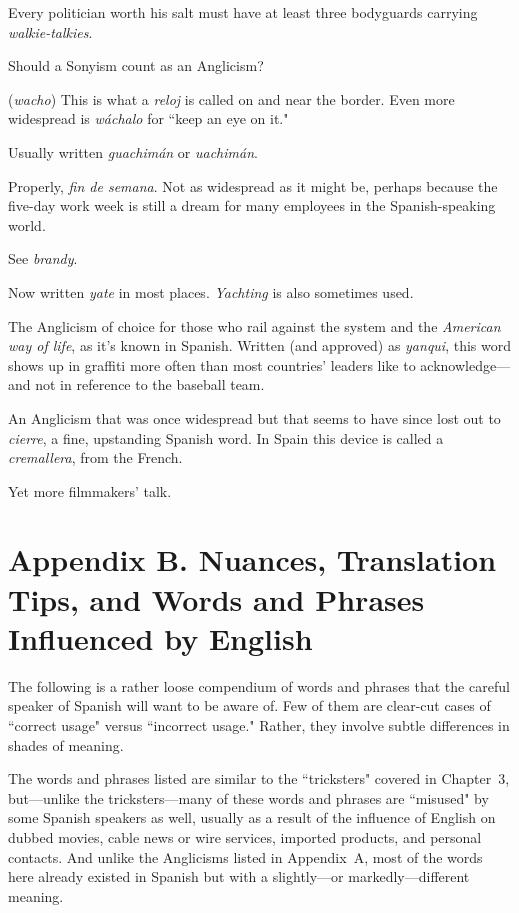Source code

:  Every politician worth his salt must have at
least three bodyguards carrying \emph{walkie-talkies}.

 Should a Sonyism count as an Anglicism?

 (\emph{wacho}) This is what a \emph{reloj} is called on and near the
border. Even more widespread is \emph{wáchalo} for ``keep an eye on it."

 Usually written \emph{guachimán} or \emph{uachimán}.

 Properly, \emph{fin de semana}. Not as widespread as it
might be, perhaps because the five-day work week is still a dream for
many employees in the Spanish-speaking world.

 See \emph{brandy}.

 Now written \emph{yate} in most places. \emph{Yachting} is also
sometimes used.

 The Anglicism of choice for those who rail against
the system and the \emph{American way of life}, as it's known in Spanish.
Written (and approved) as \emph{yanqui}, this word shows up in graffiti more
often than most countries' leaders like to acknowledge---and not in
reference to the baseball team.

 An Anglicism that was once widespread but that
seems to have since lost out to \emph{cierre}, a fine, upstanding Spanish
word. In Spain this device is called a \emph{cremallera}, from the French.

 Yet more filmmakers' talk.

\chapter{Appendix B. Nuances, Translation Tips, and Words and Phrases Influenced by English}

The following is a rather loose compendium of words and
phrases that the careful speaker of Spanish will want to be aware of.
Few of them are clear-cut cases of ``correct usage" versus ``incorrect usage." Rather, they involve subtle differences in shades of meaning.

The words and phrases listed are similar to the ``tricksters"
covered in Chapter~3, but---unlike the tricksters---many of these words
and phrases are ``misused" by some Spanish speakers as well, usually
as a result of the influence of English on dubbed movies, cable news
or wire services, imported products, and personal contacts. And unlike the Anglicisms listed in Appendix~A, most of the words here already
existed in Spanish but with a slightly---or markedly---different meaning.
* * *
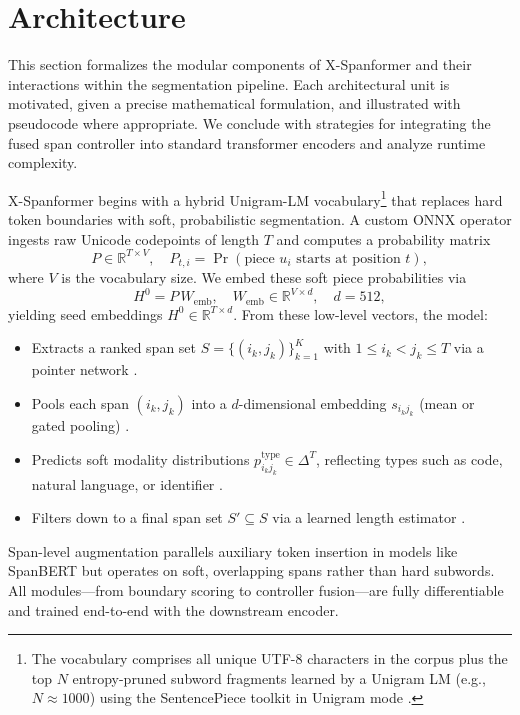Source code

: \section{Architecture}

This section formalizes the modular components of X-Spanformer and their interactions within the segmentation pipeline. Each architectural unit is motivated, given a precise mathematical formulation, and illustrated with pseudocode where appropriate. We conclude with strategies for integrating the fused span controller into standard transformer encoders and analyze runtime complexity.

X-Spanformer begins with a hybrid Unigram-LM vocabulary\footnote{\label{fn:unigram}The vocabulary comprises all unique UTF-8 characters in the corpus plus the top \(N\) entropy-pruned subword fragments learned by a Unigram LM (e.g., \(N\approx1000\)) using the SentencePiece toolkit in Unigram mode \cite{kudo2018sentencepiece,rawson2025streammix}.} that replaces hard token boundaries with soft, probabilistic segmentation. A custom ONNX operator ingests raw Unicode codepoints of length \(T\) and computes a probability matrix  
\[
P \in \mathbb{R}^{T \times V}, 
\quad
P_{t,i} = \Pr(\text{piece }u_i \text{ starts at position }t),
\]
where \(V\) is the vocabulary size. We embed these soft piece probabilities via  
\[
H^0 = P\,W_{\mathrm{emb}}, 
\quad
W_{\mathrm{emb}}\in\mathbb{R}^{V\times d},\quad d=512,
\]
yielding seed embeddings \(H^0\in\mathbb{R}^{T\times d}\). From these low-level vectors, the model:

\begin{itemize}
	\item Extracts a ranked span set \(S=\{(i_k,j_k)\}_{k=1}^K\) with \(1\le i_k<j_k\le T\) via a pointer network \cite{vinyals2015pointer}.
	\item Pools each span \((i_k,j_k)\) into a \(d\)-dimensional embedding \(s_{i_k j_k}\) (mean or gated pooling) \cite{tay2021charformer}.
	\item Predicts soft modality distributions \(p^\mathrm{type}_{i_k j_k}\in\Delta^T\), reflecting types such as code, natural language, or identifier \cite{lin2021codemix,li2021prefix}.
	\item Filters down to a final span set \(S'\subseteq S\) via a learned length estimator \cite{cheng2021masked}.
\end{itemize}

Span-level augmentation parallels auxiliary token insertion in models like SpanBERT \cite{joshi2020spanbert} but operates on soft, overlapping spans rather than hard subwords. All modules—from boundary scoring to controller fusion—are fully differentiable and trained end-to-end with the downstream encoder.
* * *
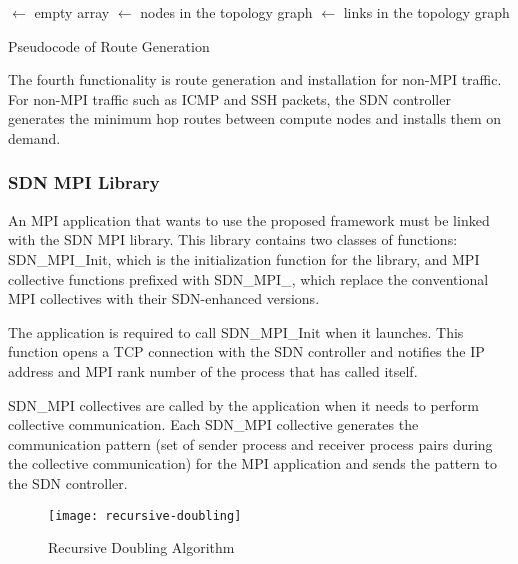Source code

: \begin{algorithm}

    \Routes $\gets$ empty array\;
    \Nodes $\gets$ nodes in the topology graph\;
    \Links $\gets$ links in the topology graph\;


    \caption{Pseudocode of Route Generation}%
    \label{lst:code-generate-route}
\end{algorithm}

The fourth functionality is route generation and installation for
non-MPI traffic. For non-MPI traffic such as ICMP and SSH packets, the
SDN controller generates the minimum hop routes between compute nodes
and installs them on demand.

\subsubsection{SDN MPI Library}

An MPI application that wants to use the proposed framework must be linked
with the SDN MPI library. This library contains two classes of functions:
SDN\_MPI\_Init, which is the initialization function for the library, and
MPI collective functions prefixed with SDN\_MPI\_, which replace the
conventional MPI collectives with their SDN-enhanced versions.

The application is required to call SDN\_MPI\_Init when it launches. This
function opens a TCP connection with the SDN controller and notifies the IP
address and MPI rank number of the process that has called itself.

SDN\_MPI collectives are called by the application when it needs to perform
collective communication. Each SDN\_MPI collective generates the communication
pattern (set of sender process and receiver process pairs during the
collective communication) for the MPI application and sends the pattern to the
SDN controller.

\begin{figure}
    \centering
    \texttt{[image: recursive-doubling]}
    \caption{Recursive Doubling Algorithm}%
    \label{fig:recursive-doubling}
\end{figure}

▶ **ASSIGNMENT**: Return the span of lines in the data above that opens at the line with "Extracts a ranked" and closes at the line with "Predicts soft modality", exactly, ends included, nothing else.

▶ **RESULT OF THIS TASK**:
	\item Extracts a ranked span set \(S=\{(i_k,j_k)\}_{k=1}^K\) with \(1\le i_k<j_k\le T\) via a pointer network \cite{vinyals2015pointer}.
	\item Pools each span \((i_k,j_k)\) into a \(d\)-dimensional embedding \(s_{i_k j_k}\) (mean or gated pooling) \cite{tay2021charformer}.
	\item Predicts soft modality distributions \(p^\mathrm{type}_{i_k j_k}\in\Delta^T\), reflecting types such as code, natural language, or identifier \cite{lin2021codemix,li2021prefix}.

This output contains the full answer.